Was sind ererbte Krankheiten?
erbte Krankheiten werden durch abnormales genetisches Material wie einzelne Gene und Chromosomen verursacht, die an ein Kind aus einem oder beiden Elternteilen weitergegeben werden. Diese Arten von Krankheiten werden allgemein auch als genetische Störungen, erbte genetische Erkrankungen oder erbliche Krankheiten bezeichnet und können unterschiedliche Symptome und Schweregradgrade aufweisen. Einige häufige ererbte Krankheiten sind Mukoviszidose, eine degenerative Erkrankung, die Behinderung und häufig frühes Tod verursacht. Sichelzellanämie, eine Blutstörung, die im Schweregrad variieren kann; und Huntington -Krankheit, die eine Degeneration des Gehirns und des Nervensystems verursacht. Oft können erbliche Krankheiten nicht geheilt werden, obwohl die Symptome manchmal mit Medikamenten und anderen Formen der medizinischen Versorgung behandelt werden können. Die Gentherapie, eine meist experimentelle Behandlungsart, wird untersucht, um einige genetische Störungen durch Entfernen oder Veränderungen defekter Gene zu heilen.

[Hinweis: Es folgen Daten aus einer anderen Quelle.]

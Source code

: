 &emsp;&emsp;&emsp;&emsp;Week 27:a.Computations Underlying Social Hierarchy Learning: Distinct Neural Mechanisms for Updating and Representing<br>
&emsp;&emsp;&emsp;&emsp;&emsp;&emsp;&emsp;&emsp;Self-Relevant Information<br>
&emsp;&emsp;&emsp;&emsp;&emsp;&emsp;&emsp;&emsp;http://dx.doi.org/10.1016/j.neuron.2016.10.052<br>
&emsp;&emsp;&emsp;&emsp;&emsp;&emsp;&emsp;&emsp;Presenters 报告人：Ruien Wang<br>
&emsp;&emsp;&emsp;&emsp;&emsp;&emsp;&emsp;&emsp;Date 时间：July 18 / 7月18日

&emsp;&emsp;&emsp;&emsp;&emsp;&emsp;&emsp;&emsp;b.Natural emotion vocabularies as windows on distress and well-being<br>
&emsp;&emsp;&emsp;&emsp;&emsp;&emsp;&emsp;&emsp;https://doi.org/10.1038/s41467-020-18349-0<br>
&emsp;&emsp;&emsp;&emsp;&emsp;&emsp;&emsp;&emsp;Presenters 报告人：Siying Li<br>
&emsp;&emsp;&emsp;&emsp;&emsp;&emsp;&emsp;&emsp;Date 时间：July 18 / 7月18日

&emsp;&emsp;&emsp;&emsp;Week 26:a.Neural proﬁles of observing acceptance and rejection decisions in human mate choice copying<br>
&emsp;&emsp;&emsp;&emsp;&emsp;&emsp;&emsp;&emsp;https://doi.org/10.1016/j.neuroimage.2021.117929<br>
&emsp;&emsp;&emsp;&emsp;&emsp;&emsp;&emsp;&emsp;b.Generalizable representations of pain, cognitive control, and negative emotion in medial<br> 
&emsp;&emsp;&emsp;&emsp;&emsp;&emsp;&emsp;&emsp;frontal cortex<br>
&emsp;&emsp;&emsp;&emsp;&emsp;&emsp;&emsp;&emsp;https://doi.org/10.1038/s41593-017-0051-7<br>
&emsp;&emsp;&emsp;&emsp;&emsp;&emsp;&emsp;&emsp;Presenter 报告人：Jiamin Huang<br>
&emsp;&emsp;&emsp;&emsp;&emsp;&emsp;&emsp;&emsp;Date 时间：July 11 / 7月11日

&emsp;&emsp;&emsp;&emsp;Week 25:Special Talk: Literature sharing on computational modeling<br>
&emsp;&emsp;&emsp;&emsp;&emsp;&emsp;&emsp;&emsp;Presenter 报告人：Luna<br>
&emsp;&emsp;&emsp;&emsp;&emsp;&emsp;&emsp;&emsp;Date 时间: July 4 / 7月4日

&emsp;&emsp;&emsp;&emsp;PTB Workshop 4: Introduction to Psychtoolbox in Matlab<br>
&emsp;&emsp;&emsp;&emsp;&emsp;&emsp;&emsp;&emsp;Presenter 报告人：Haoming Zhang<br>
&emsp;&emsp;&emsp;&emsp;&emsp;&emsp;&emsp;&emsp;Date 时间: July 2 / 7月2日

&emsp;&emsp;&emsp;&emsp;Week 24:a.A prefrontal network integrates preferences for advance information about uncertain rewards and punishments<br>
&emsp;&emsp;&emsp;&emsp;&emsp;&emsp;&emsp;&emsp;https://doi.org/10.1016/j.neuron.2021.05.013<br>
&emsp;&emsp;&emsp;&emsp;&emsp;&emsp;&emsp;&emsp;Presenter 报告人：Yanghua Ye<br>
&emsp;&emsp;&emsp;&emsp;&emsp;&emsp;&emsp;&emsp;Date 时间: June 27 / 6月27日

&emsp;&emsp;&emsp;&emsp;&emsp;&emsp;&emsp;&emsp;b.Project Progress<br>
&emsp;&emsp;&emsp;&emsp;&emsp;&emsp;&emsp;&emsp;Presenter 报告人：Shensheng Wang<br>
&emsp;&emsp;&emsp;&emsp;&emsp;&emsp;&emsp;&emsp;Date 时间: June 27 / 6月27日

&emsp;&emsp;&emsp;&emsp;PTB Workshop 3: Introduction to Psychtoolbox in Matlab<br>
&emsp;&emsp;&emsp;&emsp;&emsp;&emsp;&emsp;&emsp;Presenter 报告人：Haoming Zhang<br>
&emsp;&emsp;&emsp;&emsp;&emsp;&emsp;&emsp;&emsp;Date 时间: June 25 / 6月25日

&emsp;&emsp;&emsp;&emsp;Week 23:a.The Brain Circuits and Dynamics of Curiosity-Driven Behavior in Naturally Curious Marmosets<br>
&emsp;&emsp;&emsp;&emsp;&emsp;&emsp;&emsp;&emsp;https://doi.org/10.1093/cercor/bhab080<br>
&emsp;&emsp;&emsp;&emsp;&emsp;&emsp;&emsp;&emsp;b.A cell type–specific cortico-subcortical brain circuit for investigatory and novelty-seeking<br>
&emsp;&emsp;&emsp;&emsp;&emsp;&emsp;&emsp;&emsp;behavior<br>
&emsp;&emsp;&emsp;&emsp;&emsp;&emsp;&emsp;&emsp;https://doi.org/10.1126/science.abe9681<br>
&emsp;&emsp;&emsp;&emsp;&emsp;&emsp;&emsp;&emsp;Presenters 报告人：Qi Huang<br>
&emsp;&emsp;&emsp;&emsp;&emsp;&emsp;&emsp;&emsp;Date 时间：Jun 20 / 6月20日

Das genetische Material jedes Menschen besteht aus einer großen Anzahl einzelner GeneDies wirkt sich auf eine Vielzahl von Merkmalen und Fähigkeiten aus, einschließlich physischem Erscheinungsbild und kognitiver Funktion. In diesem genetischen Material gibt es fast immer zwei Kopien jedes Gens: eines von jedem Elternteil geerbt. Eine erbliche Erkrankung wie eine erbliche Krankheit wird an ein Kind weitergegeben, wenn entweder einer oder beide Elternteile ein abnormales Gen haben.
Einige ererbte Krankheiten, beispielsweise Mukoviszidose, werden als autosomale rezessive Störungen bezeichnet und erfordern beide Gene im genetischen Paar für die Entwicklung der Krankheit abnormal. Eine Person, die nur ein abnormales Gen für eine rezessive Störung trägt, wird die Krankheit nicht entwickeln, sondern an die nächste Generation weitergeben. Andere ererbte Krankheiten wie die Huntington -Krankheit werden als autosomal dominante Störungen bezeichnet und benötigen nur eines der Gene in einem Paar, die sich für die Entwicklung der Krankheit defekt sein.
Genetik ist nicht immer die einzige bestimmende FACTOR, wenn es um erbte Krankheiten geht. Zum Beispiel wird bei einigen ererbten Erkrankungen des autosomal dominanten Typs nicht jeder, der ein defektes Gen erbt, die Krankheit entwickeln. Es gibt auch Beispiele für ererbte Krankheiten, bei denen das defekte genetische Material an sich keine Krankheit verursacht, dies jedoch in Verbindung mit verschiedenen Umweltfaktoren kann. Ein verwandter Begriff ist eine angeborene Erkrankung, die sich auf eine Erkrankung bezieht, die sich bei oder vor der Geburt entwickelt, aber nicht unbedingt vererbt werden muss. Ein Beispiel ist das Down -Syndrom, eine genetische Störung, die nicht vererbt wird, sondern durch ein zusätzliches Chromosom, das sich in einem frühen Stadium der fetalen Entwicklung bildet.